Si tengo fe hay peces en abundancia donde antes sólo había un vacío inmenso. Y yo no hago caso a menudo del hombre en la orilla. No escucho sus voces. ¡Es tan difícil descifrar la voluntad de Dios!
Sobre todo cuando me centro en mi yo y me olvido de Dios. Cuando me quedo en la muerte y no vivo la resurrección. Cuando calculo mis fuerzas y capacidades sin darle importancia a la fuerza de Dios en mí.
Y al ver la cantidad de peces en las redes, resulta que sólo pienso en los peces como si estuvieran ahí gracias a mi esfuerzo. Como si todo fuera gracias a mis habilidades, a mi destreza. A veces es así. Menos mal que de repente alguien cerca de mí grita al alba: “Es el Señor”.
Y entonces yo me vuelvo y salto hacia Él. Creo. Igual que Pedro. Me parece impresionante ese acto casi reflejo de Pedro. Cree y corre. Todo va unido. Yo también quiero creer y correr hacia Jesús cuando escuche que es Él el que me llama, el que me invita a echar de nuevo las redes, aunque yo esté cansado y desanimado.
Me invita a creer contra toda esperanza. Me invita a soñar con los imposibles. Sé que soy limitado. Conozco mi pecado y mi pobreza.

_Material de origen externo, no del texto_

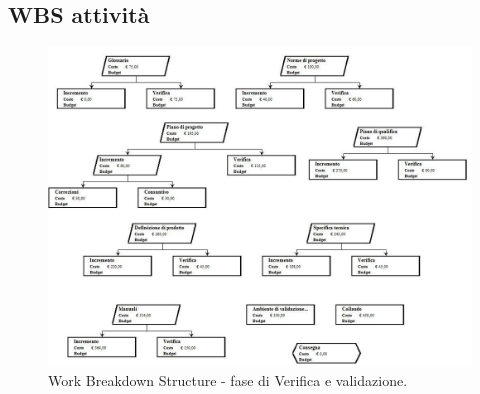 \documentclass[a4paper]{report}
\begin{document}
			\subsection{WBS attività}
				\begin{figure}[H]
					\centering
					\includegraphics[scale=0.5]{WBSValidazione}
					\caption{Work Breakdown Structure - fase di Verifica e validazione.}
				\end{figure}
\end{document}

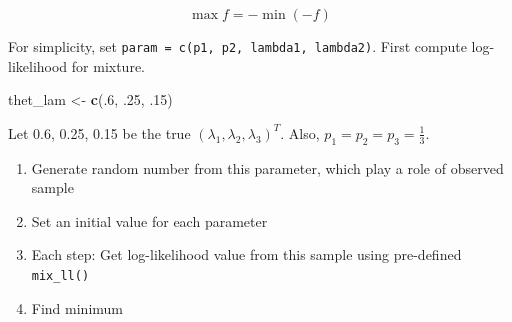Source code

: \documentclass[]{book}
\newenvironment{Shaded}{\begin{snugshade}}{\end{snugshade}}
\newcommand{\CommentTok}[1]{\textcolor[rgb]{0.56,0.35,0.01}{\textit{#1}}}
\newcommand{\ControlFlowTok}[1]{\textcolor[rgb]{0.13,0.29,0.53}{\textbf{#1}}}
\newcommand{\DataTypeTok}[1]{\textcolor[rgb]{0.13,0.29,0.53}{#1}}
\newcommand{\DecValTok}[1]{\textcolor[rgb]{0.00,0.00,0.81}{#1}}
\newcommand{\FloatTok}[1]{\textcolor[rgb]{0.00,0.00,0.81}{#1}}
\newcommand{\KeywordTok}[1]{\textcolor[rgb]{0.13,0.29,0.53}{\textbf{#1}}}
\newcommand{\NormalTok}[1]{#1}
\newcommand{\OperatorTok}[1]{\textcolor[rgb]{0.81,0.36,0.00}{\textbf{#1}}}
\newcommand{\StringTok}[1]{\textcolor[rgb]{0.31,0.60,0.02}{#1}}
\providecommand{\tightlist}{%
  \setlength{\itemsep}{0pt}\setlength{\parskip}{0pt}}
\theoremstyle{definition}
\theoremstyle{definition}
\theoremstyle{definition}
\theoremstyle{remark}
\begin{document}
\[\max f = - \min ( - f)\]

For simplicity, set \texttt{param\ =\ c(p1,\ p2,\ lambda1,\ lambda2)}. First compute log-likelihood for mixture.

\begin{Shaded}
\end{Shaded}

\begin{Shaded}
\begin{Highlighting}[]
\NormalTok{thet_lam <-}\StringTok{ }\KeywordTok{c}\NormalTok{(.}\DecValTok{6}\NormalTok{, }\FloatTok{.25}\NormalTok{, }\FloatTok{.15}\NormalTok{)}
\end{Highlighting}
\end{Shaded}

Let 0.6, 0.25, 0.15 be the true \((\lambda_1, \lambda_2, \lambda_3)^T\). Also, \(p_1 = p_2 = p_3 = \frac{1}{3}\).

\begin{enumerate}
\def\labelenumi{\arabic{enumi}.}
\tightlist
\item
  Generate random number from this parameter, which play a role of observed sample
\item
  Set an initial value for each parameter
\item
  Each step: Get log-likelihood value from this sample using pre-defined \texttt{mix\_ll()}
\item
  Find minimum
\end{enumerate}
\end{document}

Pero como dice el Papa Francisco: “No debemos temer nuestras miserias. Cada uno tiene las suyas. El amor del Crucificado no conoce obstáculos y borra nuestras miserias”.
Jesús se aparece en mi orilla y me hace confiar en mí mismo. En mi sí tímido y pobre. En mi entrega escasa. Me empuja para que vuelva a intentarlo. Es un desafío. Pero me da su fuerza.
Como una persona rezaba: “Y cuando sola, preocupada o rota mi alma te grita: – Padre, ¿dónde estás? Tu cálida voz susurra en mi oído: – Hija, estoy aquí, a tu lado. Mientras tu mano grande y fuerte acaricia suavemente mi pelo. Yo me apoyo en tu mano y me dejo caer”.
En medio de mi desánimo Jesús me empuja, me abraza, me sostiene. Su voz me lleva donde no pensaba volver. Me hace volver a creer en aquello en lo que ya no creía.
Hoy Jesús está con los suyos en torno a un fuego y ya sólo eso vale la pena. Bastan unas brasas, unos peces y un poco de pan partido: “Vamos, almorzad. Jesús se acerca, toma el pan y se lo da, y lo mismo el pescado”. Hay silencio en esa hoguera, en esos peces asados. Silencio y emoción al estar con Él. Sentados frente al fuego, comiendo algo. Perdiendo el tiempo.